Sprachregeln für IP-Netze

Vier Szenarien decken alle Verbindungen ab

Ein Gatekeeper ist eine H.323-Einheit, die eine Adreßumstellung von IP-Adresse zu Telefonnummern übernimmt und den Zugang zu den Netzen für Endstationen, Gateways und andere Einheiten steuert. Andere Dienste der Gatekeeper können das Bandbreitenmanagement und die Identifikation der Gateways im Netz sein. Während Szenario 1 und 2 nur je ein IP-Netz mit einem Wählnetz zeigen, steht bei Szenario 3 und 4 die Kommunikation aus den verschiedenen Teilnetzen über ein Transitnetz im Vordergrund. Das Transitnetz wiederum kann sowohl ein paketorientiertes IP-Netz oder ein Wählnetz sein.
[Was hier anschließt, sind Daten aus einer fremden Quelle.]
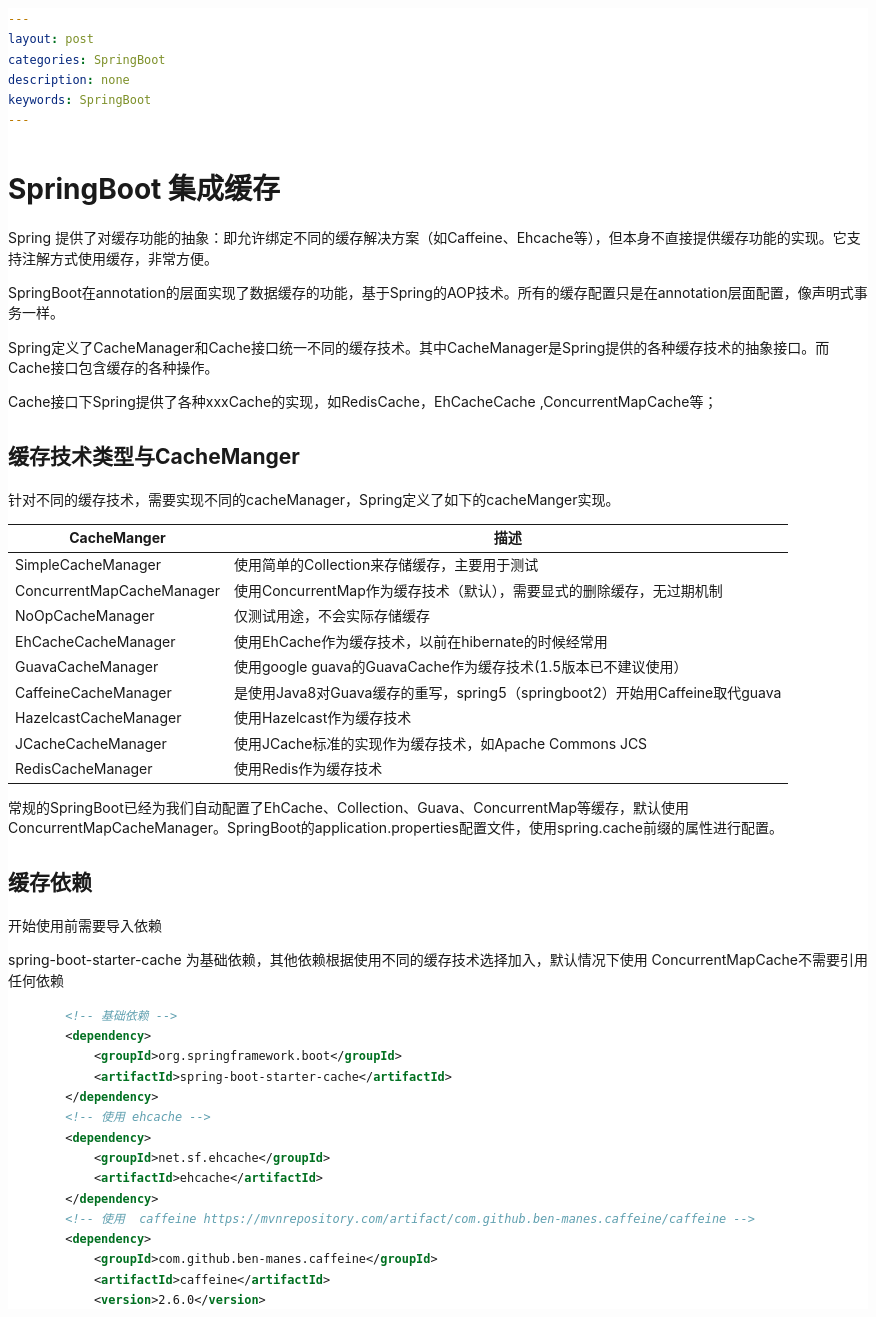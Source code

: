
 ```yaml
---
layout: post
categories: SpringBoot
description: none
keywords: SpringBoot
---
```

# SpringBoot 集成缓存
Spring 提供了对缓存功能的抽象：即允许绑定不同的缓存解决方案（如Caffeine、Ehcache等），但本身不直接提供缓存功能的实现。它支持注解方式使用缓存，非常方便。

SpringBoot在annotation的层面实现了数据缓存的功能，基于Spring的AOP技术。所有的缓存配置只是在annotation层面配置，像声明式事务一样。

Spring定义了CacheManager和Cache接口统一不同的缓存技术。其中CacheManager是Spring提供的各种缓存技术的抽象接口。而Cache接口包含缓存的各种操作。

Cache接口下Spring提供了各种xxxCache的实现，如RedisCache，EhCacheCache ,ConcurrentMapCache等；

## 缓存技术类型与CacheManger

针对不同的缓存技术，需要实现不同的cacheManager，Spring定义了如下的cacheManger实现。

|  CacheManger   |描述     |
|-----|-----|
|  SimpleCacheManager   | 使用简单的Collection来存储缓存，主要用于测试    |
|  ConcurrentMapCacheManager   | 使用ConcurrentMap作为缓存技术（默认），需要显式的删除缓存，无过期机制    |
|  NoOpCacheManager   |  仅测试用途，不会实际存储缓存   |
| EhCacheCacheManager    |  使用EhCache作为缓存技术，以前在hibernate的时候经常用   |
|  GuavaCacheManager   |  使用google guava的GuavaCache作为缓存技术(1.5版本已不建议使用）   |
| CaffeineCacheManager    | 是使用Java8对Guava缓存的重写，spring5（springboot2）开始用Caffeine取代guava    |
|  HazelcastCacheManager   | 使用Hazelcast作为缓存技术    |
|  JCacheCacheManager   | 使用JCache标准的实现作为缓存技术，如Apache Commons JCS    |
|  RedisCacheManager   | 使用Redis作为缓存技术    |

常规的SpringBoot已经为我们自动配置了EhCache、Collection、Guava、ConcurrentMap等缓存，默认使用ConcurrentMapCacheManager。SpringBoot的application.properties配置文件，使用spring.cache前缀的属性进行配置。

## 缓存依赖
开始使用前需要导入依赖

spring-boot-starter-cache 为基础依赖，其他依赖根据使用不同的缓存技术选择加入，默认情况下使用 ConcurrentMapCache不需要引用任何依赖	
	
```xml
        <!-- 基础依赖 -->　　　　
        <dependency>
            <groupId>org.springframework.boot</groupId>
            <artifactId>spring-boot-starter-cache</artifactId>
        </dependency>
        <!-- 使用 ehcache -->
        <dependency>
            <groupId>net.sf.ehcache</groupId>
            <artifactId>ehcache</artifactId>
        </dependency>
        <!-- 使用  caffeine https://mvnrepository.com/artifact/com.github.ben-manes.caffeine/caffeine -->
        <dependency>
            <groupId>com.github.ben-manes.caffeine</groupId>
            <artifactId>caffeine</artifactId>
            <version>2.6.0</version>
```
Szenario 3 und 4 erfassen alle Kombinationen einer Verbindung. Dennoch spezifizieren die vorgelegten Unterlagen noch nicht alle geplanten Funktionen und Protokolle, beispielsweise wie die Auswahl verschiedener Netzanbieter funktioniert.

Bei der IETF existiert in dem Bereich der Standardisierung der Transportprotokolle und Dienste eine Arbeitsgruppe zum Thema Internet-Telefonie. Das Ziel dieser Arbeitsgruppe ist die Entwicklung von zwei unterstützenden Protokollen ("Call Processing Syntax" und "Gateway Attribute Distribution Protocol") und ein Framework-Dokument zum Thema "Service Model". Am 7. Juli 1998 wurde der erste Entwurf "A Framework for a Gateway Location Protocol" veröffentlicht. Dieses Arbeitspapier spiegelt einige Definitionen wider, die offene Probleme und die Anforderungen der Internet-Telefonie beschreiben. Das ganze dient als Rahmenwerk für weitere Arbeiten zum Thema Internet-Telefonie.

Das Konzept von IPTEL sieht vor, bereits bestehende Gateways im Internet in die Client/Server-Architektur des Internet als Server einzubinden. Die Gateways unterstützen Terminals, die dem H.323-ITU-Standard entsprechen. In einer Zone kontrollieren und steuern Gatekeeper (GK) den Zugang. An jedem Gatekeeper sind mehrere Gateways (GW) angeschlossen. Der Gatekeeper kennt den Status der angeschlossenen Gateways und die Parameter für den Verbindungsauf- oder -abbau.

Jeder Gatekeeper arbeitet gleichzeitig als Gateway-Client und als Gateway-Server. In der Funktion Server wird die Information, die Clients oder andere Server benötigen, über die Protocol-Operation verteilt. Neue Zonen lernen über die Protocol-Operation den Zustand der anderen Gateways.